Rendered images with source text —
*****

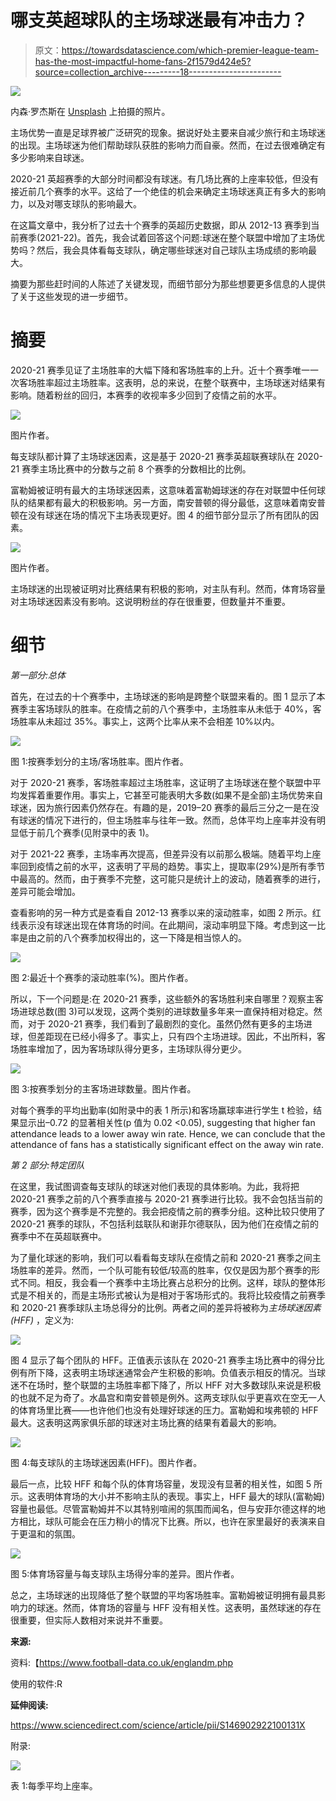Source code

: # 哪支英超球队的主场球迷最有冲击力？

> 原文：<https://towardsdatascience.com/which-premier-league-team-has-the-most-impactful-home-fans-2f1579d424e5?source=collection_archive---------18----------------------->

![](img/abe159c3d23a43c811e2a1987bd2fc2b.png)

内森·罗杰斯在 [Unsplash](https://unsplash.com/s/photos/premier-league?utm_source=unsplash&utm_medium=referral&utm_content=creditCopyText) 上拍摄的照片。

主场优势一直是足球界被广泛研究的现象。据说好处主要来自减少旅行和主场球迷的出现。主场球迷为他们帮助球队获胜的影响力而自豪。然而，在过去很难确定有多少影响来自球迷。

2020-21 英超赛季的大部分时间都没有球迷。有几场比赛的上座率较低，但没有接近前几个赛季的水平。这给了一个绝佳的机会来确定主场球迷真正有多大的影响力，以及对哪支球队的影响最大。

在这篇文章中，我分析了过去十个赛季的英超历史数据，即从 2012-13 赛季到当前赛季(2021-22)。首先，我会试着回答这个问题:球迷在整个联盟中增加了主场优势吗？然后，我会具体看每支球队，确定哪些球迷对自己球队主场成绩的影响最大。

摘要为那些赶时间的人陈述了关键发现，而细节部分为那些想要更多信息的人提供了关于这些发现的进一步细节。

# 摘要

2020-21 赛季见证了主场胜率的大幅下降和客场胜率的上升。近十个赛季唯一一次客场胜率超过主场胜率。这表明，总的来说，在整个联赛中，主场球迷对结果有影响。随着粉丝的回归，本赛季的收视率多少回到了疫情之前的水平。

![](img/44b3c792feb4c3a87ba2c86a010f977e.png)

图片作者。

每支球队都计算了主场球迷因素，这是基于 2020-21 赛季英超联赛球队在 2020-21 赛季主场比赛中的分数与之前 8 个赛季的分数相比的比例。

富勒姆被证明有最大的主场球迷因素，这意味着富勒姆球迷的存在对联盟中任何球队的结果都有最大的积极影响。另一方面，南安普顿的得分最低，这意味着南安普顿在没有球迷在场的情况下主场表现更好。图 4 的细节部分显示了所有团队的因素。

![](img/911bbae721722266977127e9da5f55de.png)

图片作者。

主场球迷的出现被证明对比赛结果有积极的影响，对主队有利。然而，体育场容量对主场球迷因素没有影响。这说明粉丝的存在很重要，但数量并不重要。

# 细节

*第一部分:总体*

首先，在过去的十个赛季中，主场球迷的影响是跨整个联盟来看的。图 1 显示了本赛季主客场球队的胜率。在疫情之前的八个赛季中，主场胜率从未低于 40%，客场胜率从未超过 35%。事实上，这两个比率从来不会相差 10%以内。

![](img/44b3c792feb4c3a87ba2c86a010f977e.png)

图 1:按赛季划分的主场/客场胜率。图片作者。

对于 2020-21 赛季，客场胜率超过主场胜率，这证明了主场球迷在整个联盟中平均发挥着重要作用。事实上，它甚至可能表明大多数(如果不是全部)主场优势来自球迷，因为旅行因素仍然存在。有趣的是，2019–20 赛季的最后三分之一是在没有球迷的情况下进行的，但主场胜率与往年一致。然而，总体平均上座率并没有明显低于前几个赛季(见附录中的表 1)。

对于 2021-22 赛季，主场率再次提高，但差异没有以前那么极端。随着平均上座率回到疫情之前的水平，这表明了平局的趋势。事实上，提取率(29%)是所有季节中最高的。然而，由于赛季不完整，这可能只是统计上的波动，随着赛季的进行，差异可能会增加。

查看影响的另一种方式是查看自 2012-13 赛季以来的滚动胜率，如图 2 所示。红线表示没有球迷出现在体育场的时间。在此期间，滚动率明显下降。考虑到这一比率是由之前的八个赛季加权得出的，这一下降是相当惊人的。

![](img/b5f3e5a9acd6849a3c3ebaa250417217.png)

图 2:最近十个赛季的滚动胜率(%)。图片作者。

所以，下一个问题是:在 2020-21 赛季，这些额外的客场胜利来自哪里？观察主客场进球总数(图 3)可以发现，这两个类别的进球数量多年来一直保持相对稳定。然而，对于 2020-21 赛季，我们看到了最剧烈的变化。虽然仍然有更多的主场进球，但差距现在已经小得多了。事实上，只有四个主场进球。因此，不出所料，客场胜率增加了，因为客场球队得分更多，主场球队得分更少。

![](img/be0d96ffb05247ee155f2db57927832b.png)

图 3:按赛季划分的主客场进球数量。图片作者。

对每个赛季的平均出勤率(如附录中的表 1 所示)和客场赢球率进行学生 t 检验，结果显示出–0.72 的显著相关性(p 值为 0.02 <0.05), suggesting that higher fan attendance leads to a lower away win rate. Hence, we can conclude that the attendance of fans has a statistically significant effect on the away win rate.

*第 2 部分:特定团队*

在这里，我试图调查每支球队的球迷对他们表现的具体影响。为此，我将把 2020-21 赛季之前的八个赛季直接与 2020-21 赛季进行比较。我不会包括当前的赛季，因为这个赛季是不完整的。我会把疫情之前的赛季分组。这种比较只使用了 2020-21 赛季的球队，不包括利兹联队和谢菲尔德联队，因为他们在疫情之前的赛季中不在英超联赛中。

为了量化球迷的影响，我们可以看看每支球队在疫情之前和 2020-21 赛季之间主场胜率的差异。然而，一个队可能有较低/较高的胜率，仅仅是因为那个赛季的形式不同。相反，我会看一个赛季中主场比赛占总积分的比例。这样，球队的整体形式是不相关的，而是主场形式被认为是相对于客场形式的。我将比较疫情之前赛季和 2020-21 赛季球队主场总得分的比例。两者之间的差异将被称为*主场球迷因素(HFF)* ，定义为:

![](img/d95a813bf9e9b6ad9b6c5a34b41f952b.png)

图 4 显示了每个团队的 HFF。正值表示该队在 2020-21 赛季主场比赛中的得分比例有所下降，这表明主场球迷通常会产生积极的影响。负值表示相反的情况。当球迷不在场时，整个联盟的主场胜率都下降了，所以 HFF 对大多数球队来说是积极的也就不足为奇了。水晶宫和南安普顿是例外。这两支球队似乎更喜欢在空无一人的体育场里比赛——也许他们也没有处理好球迷的压力。富勒姆和埃弗顿的 HFF 最大。这表明这两家俱乐部的球迷对主场比赛的结果有着最大的影响。

![](img/9032526895d59671a1e37058659b247f.png)

图 4:每支球队的主场球迷因素(HFF)。图片作者。

最后一点，比较 HFF 和每个队的体育场容量，发现没有显著的相关性，如图 5 所示。这表明体育场的大小并不影响主队的表现。事实上，HFF 最大的球队(富勒姆)容量也最低。尽管富勒姆并不以其特别喧闹的氛围而闻名，但与安菲尔德这样的地方相比，球队可能会在压力稍小的情况下比赛。所以，也许在家里最好的表演来自于更温和的氛围。

![](img/99ef0721978d78e99a8a81991f279419.png)

图 5:体育场容量与每支球队主场得分率的差异。图片作者。

总之，主场球迷的出现降低了整个联盟的平均客场胜率。富勒姆被证明拥有最具影响力的球迷。然而，体育场的容量与 HFF 没有相关性。这表明，虽然球迷的存在很重要，但实际人数相对来说并不重要。

**来源:**

资料:【https://www.football-data.co.uk/englandm.php 

使用的软件:R

**延伸阅读:**

<https://www.sciencedirect.com/science/article/pii/S146902922100131X>  

附录:

![](img/7a4ea54dae434069296a26297e849e58.png)

表 1:每季平均上座率。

*****

Task details —
Could the entries above be written out word for word, with no pictures?

Solved exercise —
Source code

: # 哪支英超球队的主场球迷最有冲击力？

> 原文：<https://towardsdatascience.com/which-premier-league-team-has-the-most-impactful-home-fans-2f1579d424e5?source=collection_archive---------18----------------------->

![](img/abe159c3d23a43c811e2a1987bd2fc2b.png)

内森·罗杰斯在 [Unsplash](https://unsplash.com/s/photos/premier-league?utm_source=unsplash&utm_medium=referral&utm_content=creditCopyText) 上拍摄的照片。

主场优势一直是足球界被广泛研究的现象。据说好处主要来自减少旅行和主场球迷的出现。主场球迷为他们帮助球队获胜的影响力而自豪。然而，在过去很难确定有多少影响来自球迷。

2020-21 英超赛季的大部分时间都没有球迷。有几场比赛的上座率较低，但没有接近前几个赛季的水平。这给了一个绝佳的机会来确定主场球迷真正有多大的影响力，以及对哪支球队的影响最大。

在这篇文章中，我分析了过去十个赛季的英超历史数据，即从 2012-13 赛季到当前赛季(2021-22)。首先，我会试着回答这个问题:球迷在整个联盟中增加了主场优势吗？然后，我会具体看每支球队，确定哪些球迷对自己球队主场成绩的影响最大。

摘要为那些赶时间的人陈述了关键发现，而细节部分为那些想要更多信息的人提供了关于这些发现的进一步细节。

# 摘要

2020-21 赛季见证了主场胜率的大幅下降和客场胜率的上升。近十个赛季唯一一次客场胜率超过主场胜率。这表明，总的来说，在整个联赛中，主场球迷对结果有影响。随着粉丝的回归，本赛季的收视率多少回到了疫情之前的水平。

![](img/44b3c792feb4c3a87ba2c86a010f977e.png)

图片作者。

每支球队都计算了主场球迷因素，这是基于 2020-21 赛季英超联赛球队在 2020-21 赛季主场比赛中的分数与之前 8 个赛季的分数相比的比例。

富勒姆被证明有最大的主场球迷因素，这意味着富勒姆球迷的存在对联盟中任何球队的结果都有最大的积极影响。另一方面，南安普顿的得分最低，这意味着南安普顿在没有球迷在场的情况下主场表现更好。图 4 的细节部分显示了所有团队的因素。

![](img/911bbae721722266977127e9da5f55de.png)

图片作者。

主场球迷的出现被证明对比赛结果有积极的影响，对主队有利。然而，体育场容量对主场球迷因素没有影响。这说明粉丝的存在很重要，但数量并不重要。

# 细节

*第一部分:总体*

首先，在过去的十个赛季中，主场球迷的影响是跨整个联盟来看的。图 1 显示了本赛季主客场球队的胜率。在疫情之前的八个赛季中，主场胜率从未低于 40%，客场胜率从未超过 35%。事实上，这两个比率从来不会相差 10%以内。

![](img/44b3c792feb4c3a87ba2c86a010f977e.png)

图 1:按赛季划分的主场/客场胜率。图片作者。

对于 2020-21 赛季，客场胜率超过主场胜率，这证明了主场球迷在整个联盟中平均发挥着重要作用。事实上，它甚至可能表明大多数(如果不是全部)主场优势来自球迷，因为旅行因素仍然存在。有趣的是，2019–20 赛季的最后三分之一是在没有球迷的情况下进行的，但主场胜率与往年一致。然而，总体平均上座率并没有明显低于前几个赛季(见附录中的表 1)。

对于 2021-22 赛季，主场率再次提高，但差异没有以前那么极端。随着平均上座率回到疫情之前的水平，这表明了平局的趋势。事实上，提取率(29%)是所有季节中最高的。然而，由于赛季不完整，这可能只是统计上的波动，随着赛季的进行，差异可能会增加。

查看影响的另一种方式是查看自 2012-13 赛季以来的滚动胜率，如图 2 所示。红线表示没有球迷出现在体育场的时间。在此期间，滚动率明显下降。考虑到这一比率是由之前的八个赛季加权得出的，这一下降是相当惊人的。

![](img/b5f3e5a9acd6849a3c3ebaa250417217.png)

图 2:最近十个赛季的滚动胜率(%)。图片作者。

所以，下一个问题是:在 2020-21 赛季，这些额外的客场胜利来自哪里？观察主客场进球总数(图 3)可以发现，这两个类别的进球数量多年来一直保持相对稳定。然而，对于 2020-21 赛季，我们看到了最剧烈的变化。虽然仍然有更多的主场进球，但差距现在已经小得多了。事实上，只有四个主场进球。因此，不出所料，客场胜率增加了，因为客场球队得分更多，主场球队得分更少。

![](img/be0d96ffb05247ee155f2db57927832b.png)

图 3:按赛季划分的主客场进球数量。图片作者。

对每个赛季的平均出勤率(如附录中的表 1 所示)和客场赢球率进行学生 t 检验，结果显示出–0.72 的显著相关性(p 值为 0.02 <0.05), suggesting that higher fan attendance leads to a lower away win rate. Hence, we can conclude that the attendance of fans has a statistically significant effect on the away win rate.

*第 2 部分:特定团队*

在这里，我试图调查每支球队的球迷对他们表现的具体影响。为此，我将把 2020-21 赛季之前的八个赛季直接与 2020-21 赛季进行比较。我不会包括当前的赛季，因为这个赛季是不完整的。我会把疫情之前的赛季分组。这种比较只使用了 2020-21 赛季的球队，不包括利兹联队和谢菲尔德联队，因为他们在疫情之前的赛季中不在英超联赛中。

为了量化球迷的影响，我们可以看看每支球队在疫情之前和 2020-21 赛季之间主场胜率的差异。然而，一个队可能有较低/较高的胜率，仅仅是因为那个赛季的形式不同。相反，我会看一个赛季中主场比赛占总积分的比例。这样，球队的整体形式是不相关的，而是主场形式被认为是相对于客场形式的。我将比较疫情之前赛季和 2020-21 赛季球队主场总得分的比例。两者之间的差异将被称为*主场球迷因素(HFF)* ，定义为:

![](img/d95a813bf9e9b6ad9b6c5a34b41f952b.png)

图 4 显示了每个团队的 HFF。正值表示该队在 2020-21 赛季主场比赛中的得分比例有所下降，这表明主场球迷通常会产生积极的影响。负值表示相反的情况。当球迷不在场时，整个联盟的主场胜率都下降了，所以 HFF 对大多数球队来说是积极的也就不足为奇了。水晶宫和南安普顿是例外。这两支球队似乎更喜欢在空无一人的体育场里比赛——也许他们也没有处理好球迷的压力。富勒姆和埃弗顿的 HFF 最大。这表明这两家俱乐部的球迷对主场比赛的结果有着最大的影响。

![](img/9032526895d59671a1e37058659b247f.png)

图 4:每支球队的主场球迷因素(HFF)。图片作者。

最后一点，比较 HFF 和每个队的体育场容量，发现没有显著的相关性，如图 5 所示。这表明体育场的大小并不影响主队的表现。事实上，HFF 最大的球队(富勒姆)容量也最低。尽管富勒姆并不以其特别喧闹的氛围而闻名，但与安菲尔德这样的地方相比，球队可能会在压力稍小的情况下比赛。所以，也许在家里最好的表演来自于更温和的氛围。

![](img/99ef0721978d78e99a8a81991f279419.png)

图 5:体育场容量与每支球队主场得分率的差异。图片作者。

总之，主场球迷的出现降低了整个联盟的平均客场胜率。富勒姆被证明拥有最具影响力的球迷。然而，体育场的容量与 HFF 没有相关性。这表明，虽然球迷的存在很重要，但实际人数相对来说并不重要。

**来源:**

资料:【https://www.football-data.co.uk/englandm.php 

使用的软件:R

**延伸阅读:**

<https://www.sciencedirect.com/science/article/pii/S146902922100131X>  

附录:

![](img/7a4ea54dae434069296a26297e849e58.png)

表 1:每季平均上座率。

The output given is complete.